What strategies can resolve non-specific bands in REC114 Western blots?

When troubleshooting non-specific bands in REC114 Western blots, implement these targeted approaches:

• Adjust Reducing Conditions: Published protocols show that adding 10mM DTT specifically to samples for REC114 detection can improve specificity .

• Modify Antibody Incubation Parameters:

  • Try lower antibody concentrations

  • Reduce incubation temperature (4°C instead of room temperature)

  • Add 0.1-0.5% non-ionic detergent to reduce non-specific binding

• Use Genetic Controls: Always include Rec114-/- samples as negative controls to distinguish specific from non-specific bands .

• Try Alternative Blocking Agents:

  • Replace milk with 5% BSA if phosphorylated proteins are being detected

  • Consider commercial blocking reagents optimized for chicken antibodies

• Secondary Antibody Selection: Use highly cross-adsorbed secondary antibodies specifically designed for chicken primary antibodies, such as donkey anti-chicken IgY (1/3000) .

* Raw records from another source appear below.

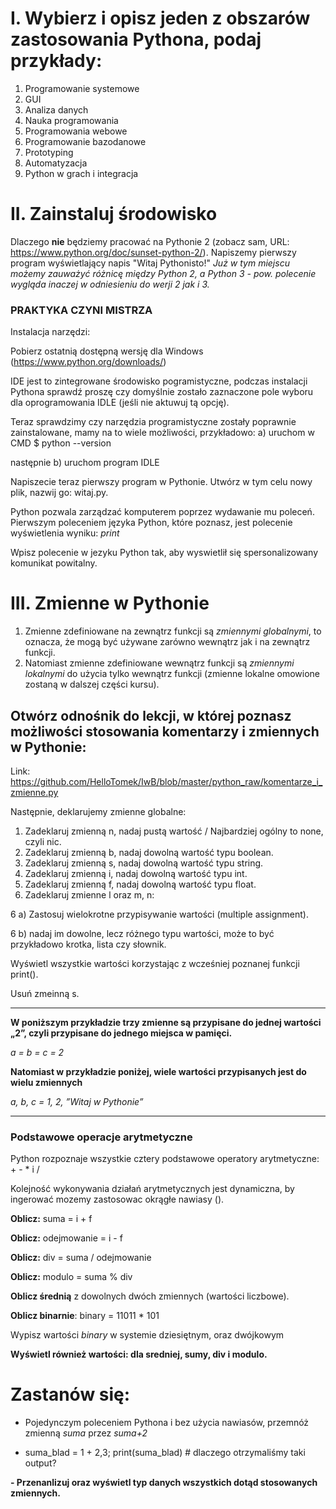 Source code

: # I. Wybierz i opisz jeden z obszarów zastosowania Pythona, podaj przykłady:

1. Programowanie systemowe
2. GUI
3. Analiza danych
4. Nauka programowania
5. Programowania webowe
6. Programowanie bazodanowe
7. Prototyping
8. Automatyzacja
9. Python w grach i integracja


# II. Zainstaluj środowisko

Dlaczego **nie** będziemy pracować na Pythonie 2 (zobacz sam, URL: https://www.python.org/doc/sunset-python-2/).
Napiszemy pierwszy program wyświetlający napis "Witaj Pythonisto!" 
*Już w tym miejscu możemy zauważyć różnicę między Python 2, a Python 3 - pow. polecenie wygląda inaczej w odniesieniu do werji 2 jak i 3.*


### PRAKTYKA CZYNI MISTRZA

Instalacja narzędzi:

Pobierz ostatnią dostępną wersję dla Windows (https://www.python.org/downloads/)

IDE jest to zintegrowane środowisko pogramistyczne, podczas instalacji Pythona sprawdź proszę czy domyślnie zostało zaznaczone pole wyboru dla oprogramowania IDLE (jeśli nie aktuwuj tą opcję).

Teraz sprawdzimy czy narzędzia programistyczne zostały poprawnie zainstalowane, mamy na to wiele możliwości, przykładowo:
a) uruchom w CMD $ python --version

następnie
b) uruchom program IDLE

Napiszecie teraz pierwszy program w Pythonie. 
Utwórz w tym celu nowy plik, nazwij go: witaj.py.

Python pozwala zarządzać komputerem poprzez wydawanie mu poleceń. 
Pierwszym poleceniem języka Python, które poznasz, jest polecenie wyświetlenia wyniku: *print*

Wpisz polecenie w jezyku Python tak, aby wyswietlił się spersonalizowany komunikat powitalny. 


# III. Zmienne w Pythonie

1. Zmienne zdefiniowane na zewnątrz funkcji są *zmiennymi globalnymi*, to oznacza, że mogą być używane zarówno wewnątrz jak i na zewnątrz funkcji. 
2. Natomiast zmienne zdefiniowane wewnątrz funkcji są *zmiennymi lokalnymi* do użycia tylko wewnątrz funkcji (zmienne lokalne omowione zostaną w dalszej części kursu).

## Otwórz odnośnik do lekcji, w której poznasz możliwości stosowania komentarzy i zmiennych w Pythonie: 

Link: https://github.com/HelloTomek/IwB/blob/master/python_raw/komentarze_i_zmienne.py

Następnie, deklarujemy zmienne globalne: 

1. Zadeklaruj zmienną n, nadaj pustą wartość / Najbardziej ogólny to none, czyli nic.
2. Zadeklaruj zmienną b, nadaj dowolną wartość typu boolean.
3. Zadeklaruj zmienną s, nadaj dowolną wartość typu string.
4. Zadeklaruj zmienną i, nadaj dowolną wartość typu int.
5. Zadeklaruj zmienną f, nadaj dowolną wartość typu float.
6. Zadeklaruj zmienne l oraz m, n:

  6 a) Zastosuj wielokrotne przypisywanie wartości (multiple assignment).
  
  6 b) nadaj im dowolne, lecz różnego typu wartości, może to być przykładowo krotka, lista czy słownik.
 
 
Wyświetl wszystkie wartości korzystając z wcześniej poznanej funkcji print().

Usuń zmeinną s.

---

**W poniższym przykładzie trzy zmienne są przypisane do jednej wartości „2”, czyli przypisane do jednego miejsca w pamięci.** 

*a = b = c = 2*


**Natomiast w przykładzie poniżej, wiele wartości przypisanych jest do wielu zmiennych**

*a, b, c = 1, 2, ”Witaj w Pythonie”*

---

### Podstawowe operacje arytmetyczne
Python rozpoznaje wszystkie cztery podstawowe operatory arytmetyczne: + - * i /

Kolejność wykonywania działań arytmetycznych jest dynamiczna, by ingerować mozemy zastosowac okrągłe nawiasy ().

**Oblicz:** suma = i + f

**Oblicz:** odejmowanie = i - f

**Oblicz:** div = suma / odejmowanie

**Oblicz:** modulo = suma % div

**Oblicz średnią** z dowolnych dwóch zmiennych (wartości liczbowe).

**Oblicz binarnie**: binary = 11011 * 101 

Wypisz wartości *binary* w systemie dziesiętnym, oraz dwójkowym

**Wyświetl również wartości: dla sredniej, sumy, div i modulo.**

# Zastanów się:

- Pojedynczym poleceniem Pythona i bez użycia nawiasów, przemnóż zmienną *suma* przez *suma+2*

- suma_blad = 1 + 2,3; print(suma_blad) # dlaczego otrzymaliśmy taki output? 

**- Przenanlizuj oraz wyświetl typ danych wszystkich dotąd stosowanych zmiennych.**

How might REC114 antibodies contribute to understanding the structural biology of meiotic DSB machinery?

REC114 antibodies can be instrumental for advancing structural biology insights through:

• Immuno-Electron Microscopy: Using REC114 antibodies conjugated to gold particles could reveal the ultrastructural organization of REC114 complexes on meiotic chromosome axes.

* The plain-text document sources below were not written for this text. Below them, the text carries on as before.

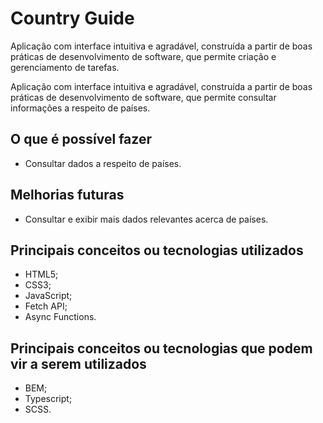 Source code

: # Country Guide

Aplicação com interface intuitiva e agradável, construída a partir de boas práticas de desenvolvimento de software, que permite criação e gerenciamento de tarefas.

Aplicação com interface intuitiva e agradável, construída a partir de boas práticas de desenvolvimento de software, que permite consultar informações a respeito de países.

## O que é possível fazer
* Consultar dados a respeito de países.

## Melhorias futuras
* Consultar e exibir mais dados relevantes acerca de países.

## Principais conceitos ou tecnologias utilizados
* HTML5;
* CSS3;
* JavaScript;
* Fetch API;
* Async Functions.

## Principais conceitos ou tecnologias que podem vir a serem utilizados
* BEM;
* Typescript;
* SCSS.
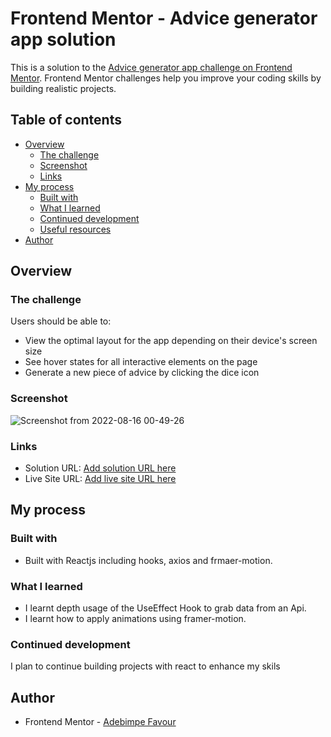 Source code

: # Frontend Mentor - Advice generator app solution

This is a solution to the [Advice generator app challenge on Frontend Mentor](https://www.frontendmentor.io/challenges/advice-generator-app-QdUG-13db). Frontend Mentor challenges help you improve your coding skills by building realistic projects.

## Table of contents

- [Overview](#overview)
  - [The challenge](#the-challenge)
  - [Screenshot](#screenshot)
  - [Links](#links)
- [My process](#my-process)
  - [Built with](#built-with)
  - [What I learned](#what-i-learned)
  - [Continued development](#continued-development)
  - [Useful resources](#useful-resources)
- [Author](#author)


## Overview

### The challenge

Users should be able to:

- View the optimal layout for the app depending on their device's screen size
- See hover states for all interactive elements on the page
- Generate a new piece of advice by clicking the dice icon

### Screenshot
![Screenshot from 2022-08-16 00-49-26](https://user-images.githubusercontent.com/67767150/184757570-18167b90-9931-4543-8a9a-219afc8b5383.png)



### Links

- Solution URL: [Add solution URL here](https://www.frontendmentor.io/challenges/advice-generator-app-QdUG-13db/hub/advice-generator-JBJCwvv_7S)
- Live Site URL: [Add live site URL here](https://proton-number.github.io/advice-generator/)

## My process

### Built with
- Built with Reactjs including hooks, axios and frmaer-motion.





### What I learned
- I learnt depth usage of the UseEffect Hook to grab data from an Api.
- I learnt how to apply animations using framer-motion.


### Continued development
 I plan to continue building projects with react to enhance my skils

## Author
- Frontend Mentor - [Adebimpe Favour](https://www.frontendmentor.io/profile/Proton-number)



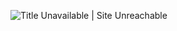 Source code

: ![Title Unavailable \| Site Unreachable](https://x.com/0317_hiroya/status/1941064808146858307?s=46)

• Chromatin Immunoprecipitation Sequencing (ChIP-seq): REC114 antibodies could help map genome-wide binding sites, potentially revealing sequence preferences or chromatin features that promote DSB formation.

• In situ Proximity Ligation Assays (PLA): Combining REC114 antibodies with antibodies against other DSB proteins in PLA experiments could visually map the spatial relationships within the DSB machinery complex.

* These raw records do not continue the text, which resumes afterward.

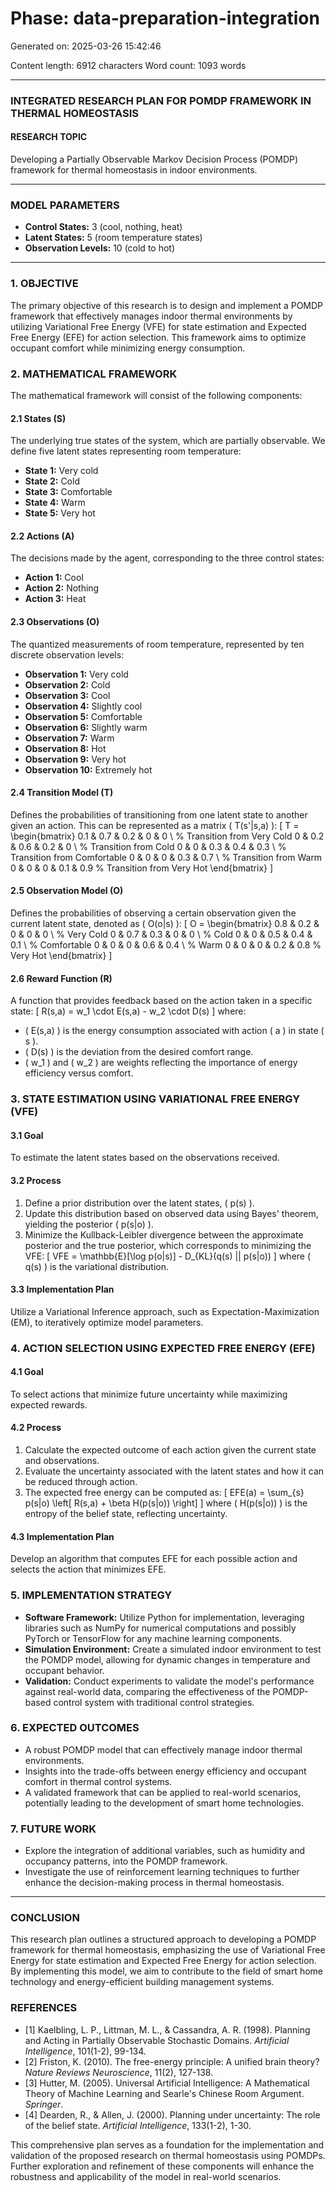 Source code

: # Phase: data-preparation-integration

Generated on: 2025-03-26 15:42:46

Content length: 6912 characters
Word count: 1093 words

---

### INTEGRATED RESEARCH PLAN FOR POMDP FRAMEWORK IN THERMAL HOMEOSTASIS

#### RESEARCH TOPIC
Developing a Partially Observable Markov Decision Process (POMDP) framework for thermal homeostasis in indoor environments.

---

### MODEL PARAMETERS
- **Control States:** 3 (cool, nothing, heat)
- **Latent States:** 5 (room temperature states)
- **Observation Levels:** 10 (cold to hot)

---

### 1. OBJECTIVE
The primary objective of this research is to design and implement a POMDP framework that effectively manages indoor thermal environments by utilizing Variational Free Energy (VFE) for state estimation and Expected Free Energy (EFE) for action selection. This framework aims to optimize occupant comfort while minimizing energy consumption.

### 2. MATHEMATICAL FRAMEWORK
The mathematical framework will consist of the following components:

#### 2.1 States (S)
The underlying true states of the system, which are partially observable. We define five latent states representing room temperature:
- **State 1:** Very cold
- **State 2:** Cold
- **State 3:** Comfortable
- **State 4:** Warm
- **State 5:** Very hot

#### 2.2 Actions (A)
The decisions made by the agent, corresponding to the three control states:
- **Action 1:** Cool
- **Action 2:** Nothing
- **Action 3:** Heat

#### 2.3 Observations (O)
The quantized measurements of room temperature, represented by ten discrete observation levels:
- **Observation 1:** Very cold
- **Observation 2:** Cold
- **Observation 3:** Cool
- **Observation 4:** Slightly cool
- **Observation 5:** Comfortable
- **Observation 6:** Slightly warm
- **Observation 7:** Warm
- **Observation 8:** Hot
- **Observation 9:** Very hot
- **Observation 10:** Extremely hot

#### 2.4 Transition Model (T)
Defines the probabilities of transitioning from one latent state to another given an action. This can be represented as a matrix \( T(s'|s,a) \):
\[
T = 
\begin{bmatrix}
0.1 & 0.7 & 0.2 & 0 & 0 \\  % Transition from Very Cold
0 & 0.2 & 0.6 & 0.2 & 0 \\  % Transition from Cold
0 & 0 & 0.3 & 0.4 & 0.3 \\  % Transition from Comfortable
0 & 0 & 0 & 0.3 & 0.7 \\  % Transition from Warm
0 & 0 & 0 & 0.1 & 0.9      % Transition from Very Hot
\end{bmatrix}
\]

#### 2.5 Observation Model (O)
Defines the probabilities of observing a certain observation given the current latent state, denoted as \( O(o|s) \):
\[
O = 
\begin{bmatrix}
0.8 & 0.2 & 0 & 0 & 0 \\  % Very Cold
0 & 0.7 & 0.3 & 0 & 0 \\  % Cold
0 & 0 & 0.5 & 0.4 & 0.1 \\  % Comfortable
0 & 0 & 0 & 0.6 & 0.4 \\  % Warm
0 & 0 & 0 & 0.2 & 0.8      % Very Hot
\end{bmatrix}
\]

#### 2.6 Reward Function (R)
A function that provides feedback based on the action taken in a specific state:
\[
R(s,a) = w_1 \cdot E(s,a) - w_2 \cdot D(s)
\]
where:
- \( E(s,a) \) is the energy consumption associated with action \( a \) in state \( s \).
- \( D(s) \) is the deviation from the desired comfort range.
- \( w_1 \) and \( w_2 \) are weights reflecting the importance of energy efficiency versus comfort.

### 3. STATE ESTIMATION USING VARIATIONAL FREE ENERGY (VFE)
#### 3.1 Goal
To estimate the latent states based on the observations received.

#### 3.2 Process
1. Define a prior distribution over the latent states, \( p(s) \).
2. Update this distribution based on observed data using Bayes' theorem, yielding the posterior \( p(s|o) \).
3. Minimize the Kullback-Leibler divergence between the approximate posterior and the true posterior, which corresponds to minimizing the VFE:
\[
VFE = \mathbb{E}[\log p(o|s)] - D_{KL}(q(s) || p(s|o))
\]
where \( q(s) \) is the variational distribution.

#### 3.3 Implementation Plan
Utilize a Variational Inference approach, such as Expectation-Maximization (EM), to iteratively optimize model parameters.

### 4. ACTION SELECTION USING EXPECTED FREE ENERGY (EFE)
#### 4.1 Goal
To select actions that minimize future uncertainty while maximizing expected rewards.

#### 4.2 Process
1. Calculate the expected outcome of each action given the current state and observations.
2. Evaluate the uncertainty associated with the latent states and how it can be reduced through action.
3. The expected free energy can be computed as:
\[
EFE(a) = \sum_{s} p(s|o) \left[ R(s,a) + \beta H(p(s|o)) \right]
\]
where \( H(p(s|o)) \) is the entropy of the belief state, reflecting uncertainty.

#### 4.3 Implementation Plan
Develop an algorithm that computes EFE for each possible action and selects the action that minimizes EFE.

### 5. IMPLEMENTATION STRATEGY
- **Software Framework:** Utilize Python for implementation, leveraging libraries such as NumPy for numerical computations and possibly PyTorch or TensorFlow for any machine learning components.
- **Simulation Environment:** Create a simulated indoor environment to test the POMDP model, allowing for dynamic changes in temperature and occupant behavior.
- **Validation:** Conduct experiments to validate the model's performance against real-world data, comparing the effectiveness of the POMDP-based control system with traditional control strategies.

### 6. EXPECTED OUTCOMES
- A robust POMDP model that can effectively manage indoor thermal environments.
- Insights into the trade-offs between energy efficiency and occupant comfort in thermal control systems.
- A validated framework that can be applied to real-world scenarios, potentially leading to the development of smart home technologies.

### 7. FUTURE WORK
- Explore the integration of additional variables, such as humidity and occupancy patterns, into the POMDP framework.
- Investigate the use of reinforcement learning techniques to further enhance the decision-making process in thermal homeostasis.

---

### CONCLUSION
This research plan outlines a structured approach to developing a POMDP framework for thermal homeostasis, emphasizing the use of Variational Free Energy for state estimation and Expected Free Energy for action selection. By implementing this model, we aim to contribute to the field of smart home technology and energy-efficient building management systems.

### REFERENCES
- [1] Kaelbling, L. P., Littman, M. L., & Cassandra, A. R. (1998). Planning and Acting in Partially Observable Stochastic Domains. *Artificial Intelligence*, 101(1-2), 99-134.
- [2] Friston, K. (2010). The free-energy principle: A unified brain theory? *Nature Reviews Neuroscience*, 11(2), 127-138.
- [3] Hutter, M. (2005). Universal Artificial Intelligence: A Mathematical Theory of Machine Learning and Searle's Chinese Room Argument. *Springer*.
- [4] Dearden, R., & Allen, J. (2000). Planning under uncertainty: The role of the belief state. *Artificial Intelligence*, 133(1-2), 1-30.

This comprehensive plan serves as a foundation for the implementation and validation of the proposed research on thermal homeostasis using POMDPs. Further exploration and refinement of these components will enhance the robustness and applicability of the model in real-world scenarios.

• Co-IP Coupled to Mass Spectrometry: Using REC114 antibodies for immunoprecipitation followed by mass spectrometry could identify novel interaction partners beyond the known MEI4 and IHO1 associations .

• Cryo-EM Studies: REC114 antibodies could be used to validate cryo-EM structural models, particularly focusing on how the REC114 N-terminal Pleckstrin Homology domain and its dimerization properties contribute to DSB machinery architecture .

How can REC114 antibodies help investigate the relationship between ANKRD31-REC114 interaction and fertility disorders?

REC114 antibodies provide several methodological approaches to connect basic research on ANKRD31-REC114 interactions to fertility disorders:

• Patient Sample Analysis: REC114 antibodies could be used to examine REC114 localization patterns in testicular biopsies from infertility patients, potentially identifying cases where improper REC114 localization correlates with meiotic defects.

• Model Organism Studies: By combining REC114 antibody staining with genetic models carrying mutations in ANKRD31 (such as ANKRD31-EA), researchers can quantitatively assess how interaction defects correlate with reduced DSB formation, abnormal recombination, and fertility outcomes .

• High-throughput Screening: REC114 antibodies could be adapted for high-content imaging to screen for compounds that enhance or restore defective ANKRD31-REC114 interactions in cellular models.

• Biomarker Development: Quantitative assessment of REC114-ANKRD31 interaction using proximity-based assays with REC114 antibodies could potentially serve as a biomarker for certain forms of male infertility.